John Skelton[60] was his name: he too a priest living in Norfolk. His rhymes, as he tells us himself, were “ragged and jagged:” but worse than this, they were often ribald and rabid—attacking with fierceness Cardinal Wolsey—attacking his fellow-priests too—so that he was compelled to leave his living: but he somehow won a place afterward in the royal household as tutor; and even the great Erasmus (who had come over from the Low Countries, and was one while teaching Greek at Cambridge) congratulates some prince of the royal family upon the great advantage they have in the services of such a “special light and ornament of British literature.” He is capricious, homely, never weak, often coarse, always quaint.
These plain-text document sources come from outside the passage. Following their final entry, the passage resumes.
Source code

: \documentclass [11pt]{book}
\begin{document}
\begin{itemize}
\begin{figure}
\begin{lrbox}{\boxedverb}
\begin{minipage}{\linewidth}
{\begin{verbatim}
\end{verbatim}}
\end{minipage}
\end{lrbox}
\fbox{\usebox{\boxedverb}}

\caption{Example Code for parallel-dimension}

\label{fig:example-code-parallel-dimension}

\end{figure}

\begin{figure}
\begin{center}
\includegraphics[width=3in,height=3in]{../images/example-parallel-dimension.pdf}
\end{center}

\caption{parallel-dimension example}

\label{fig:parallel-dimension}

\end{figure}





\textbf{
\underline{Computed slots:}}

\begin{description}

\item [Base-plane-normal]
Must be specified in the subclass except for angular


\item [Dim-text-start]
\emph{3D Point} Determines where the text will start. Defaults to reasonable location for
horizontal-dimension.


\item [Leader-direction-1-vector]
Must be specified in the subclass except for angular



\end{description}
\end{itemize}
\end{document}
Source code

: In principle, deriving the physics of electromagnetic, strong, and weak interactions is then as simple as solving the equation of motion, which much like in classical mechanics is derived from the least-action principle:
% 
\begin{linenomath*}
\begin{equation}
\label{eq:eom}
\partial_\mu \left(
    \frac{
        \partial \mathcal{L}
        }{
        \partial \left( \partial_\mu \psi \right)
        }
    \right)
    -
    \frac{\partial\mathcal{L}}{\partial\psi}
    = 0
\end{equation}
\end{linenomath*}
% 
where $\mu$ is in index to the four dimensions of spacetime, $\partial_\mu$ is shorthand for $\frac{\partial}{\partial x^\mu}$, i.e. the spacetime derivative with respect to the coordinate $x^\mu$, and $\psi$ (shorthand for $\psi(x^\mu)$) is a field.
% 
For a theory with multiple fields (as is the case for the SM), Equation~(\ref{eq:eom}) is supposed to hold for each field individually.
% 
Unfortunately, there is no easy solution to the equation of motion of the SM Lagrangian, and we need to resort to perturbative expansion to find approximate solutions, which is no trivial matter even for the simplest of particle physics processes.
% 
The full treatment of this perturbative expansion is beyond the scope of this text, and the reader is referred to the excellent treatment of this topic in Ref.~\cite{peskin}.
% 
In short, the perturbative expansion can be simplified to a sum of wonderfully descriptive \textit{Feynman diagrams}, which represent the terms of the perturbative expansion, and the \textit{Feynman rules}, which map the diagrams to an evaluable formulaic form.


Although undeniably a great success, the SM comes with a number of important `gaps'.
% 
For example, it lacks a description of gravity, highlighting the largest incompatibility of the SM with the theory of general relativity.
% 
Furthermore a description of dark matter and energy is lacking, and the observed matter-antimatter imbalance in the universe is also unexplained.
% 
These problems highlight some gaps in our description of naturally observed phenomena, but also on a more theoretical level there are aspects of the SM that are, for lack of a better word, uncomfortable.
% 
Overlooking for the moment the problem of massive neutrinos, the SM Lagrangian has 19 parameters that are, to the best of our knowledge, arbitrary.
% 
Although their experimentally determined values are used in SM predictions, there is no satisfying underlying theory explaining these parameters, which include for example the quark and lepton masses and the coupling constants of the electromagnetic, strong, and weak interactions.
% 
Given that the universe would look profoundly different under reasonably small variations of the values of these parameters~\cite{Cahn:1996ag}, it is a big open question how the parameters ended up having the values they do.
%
From out his curious trick-track of verse, I pluck this little musical canzonet:—

“Merry Margaret

As midsummer flower;

Gentle as falcon

Or hawk of the tower:

With solace and gladness

Much mirth and no madness,

All good and no badness,

So joyously,

So maidenly,

So womanly

Her demeaning

In everything

Far, far passing

That I can indite

Or suffice to write

Of merry Margaret

As midsummer flower

Gentle as falcon

Or hawk of the tower:

Stedfast of thought

Well-made well-wrought;

Far may be sought

Ere you can find

So courteous—so kind

As merry Margaret

This midsummer flower.”

There is a pretty poetic perfume in this—a merry musical jingle; but it gives no echo even of the tendernesses which wrapped all round and round the story of the Sad Griselda.